Flash forward to October’s Pack Expo. What to our wondering eyes should appear but three exhibitors—ExxonMobil, Printpack, and MRI—all featuring sleeve labeling materials that address NAPCOR’s concerns. ExxonMobil’s Label-Lyte 50TD200 modified OPP is a shrink-sleeve material, Printpack’s Ecoskin LDPE is a shrink-sleeve material, and MRI’s C-Fit high-elastic PE is a stretch-sleeve material that doesn’t even need to be heat shrunk. All three have a specific gravity that causes them to float to the top when PET flake sinks to the bottom.

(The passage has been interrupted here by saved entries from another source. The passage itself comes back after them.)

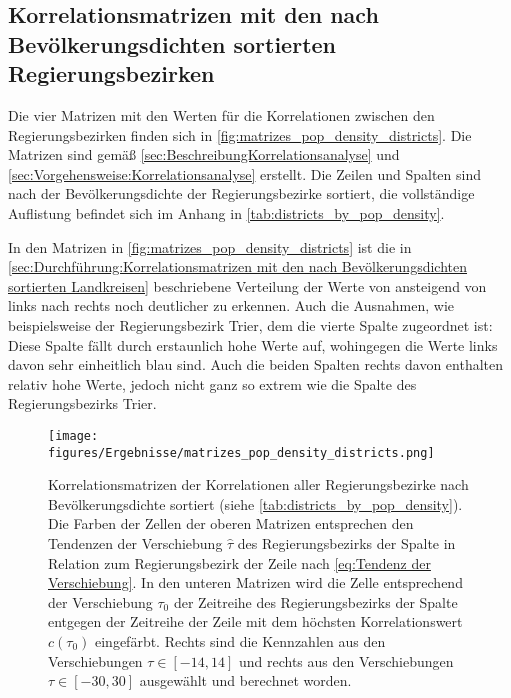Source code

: \subsection{Korrelationsmatrizen mit den nach Bevölkerungsdichten sortierten Regierungsbezirken}\label{sec:Durchführung:Korrelationsmatrizen mit den nach Bevölkerungsdichten sortierten Regierungsbezirken}
Die vier Matrizen mit den Werten für die Korrelationen zwischen den Regierungsbezirken finden sich in \autoref{fig:matrizes_pop_density_districts}. Die Matrizen sind gemäß \autoref{sec:BeschreibungKorrelationsanalyse} und \autoref{sec:Vorgehensweise:Korrelationsanalyse} erstellt. Die Zeilen und Spalten sind nach der Bevölkerungsdichte der Regierungsbezirke sortiert, die vollständige Auflistung befindet sich im Anhang in \autoref{tab:districts_by_pop_density}.

In den Matrizen in \autoref{fig:matrizes_pop_density_districts} ist die in \autoref{sec:Durchführung:Korrelationsmatrizen mit den nach Bevölkerungsdichten sortierten Landkreisen} beschriebene Verteilung der Werte von ansteigend von links nach rechts noch deutlicher zu erkennen. Auch die Ausnahmen, wie beispielsweise der Regierungsbezirk Trier, dem die vierte Spalte zugeordnet ist: Diese Spalte fällt durch erstaunlich hohe Werte auf, wohingegen die Werte links davon sehr einheitlich blau sind. Auch die beiden Spalten rechts davon enthalten relativ hohe Werte, jedoch nicht ganz so extrem wie die Spalte des Regierungsbezirks Trier.
\begin{figure}[H]
    \centering
    \texttt{[image: figures/Ergebnisse/matrizes\_pop\_density\_districts.png]}
    \caption{Korrelationsmatrizen der Korrelationen aller Regierungsbezirke nach Bevölkerungsdichte sortiert (siehe \autoref{tab:districts_by_pop_density}). Die Farben der Zellen der oberen Matrizen entsprechen den Tendenzen der Verschiebung $\hat{\tau}$ des Regierungsbezirks der Spalte in Relation zum Regierungsbezirk der Zeile nach \autoref{eq:Tendenz der Verschiebung}. 
    In den unteren Matrizen wird die Zelle entsprechend der Verschiebung $\tau_0$ der Zeitreihe des Regierungsbezirks der Spalte entgegen der Zeitreihe der Zeile mit dem höchsten Korrelationswert $c(\tau_0)$ eingefärbt. Rechts sind die Kennzahlen aus den Verschiebungen $\tau\in[-14,14]$ und rechts aus den Verschiebungen $\tau\in[-30,30]$ ausgewählt und berechnet worden.}
    \label{fig:matrizes_pop_density_districts}
\end{figure}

Among the first commercial users of the MRI stretch-sleeve material is Producers Dairy of California. They’re using a stretch application machine from PDC International to apply this new-generation label to single-serve bottles of milk products. Does this new stretch-sleeve label material permit the graphic brilliance that was attained when Producers Dairy of California was using a shrink-sleeve label? No. But the new label is said to cost anywhere from 30 to 50% less than a shrink-sleeve label, and it makes it easier for processors to put more RPET back into the marketplace.


Though I didn’t happen to encounter them at Pack Expo, another producer that has come up with a label material that floats free from PET flake is Polysack Plastics Industries, an Israeli firm whose Polyphane Fit material is available in the U.S. from Avery Dennison.


For a visual reference on this whole float/sink proposition, take a look at this video I shot at ExxonMobil’s Pack Expo booth: www.bit.ly/pwe00447.


Do you find it as fascinating as I do that sustainable packaging principles are now driving packaging innovation in this fashion?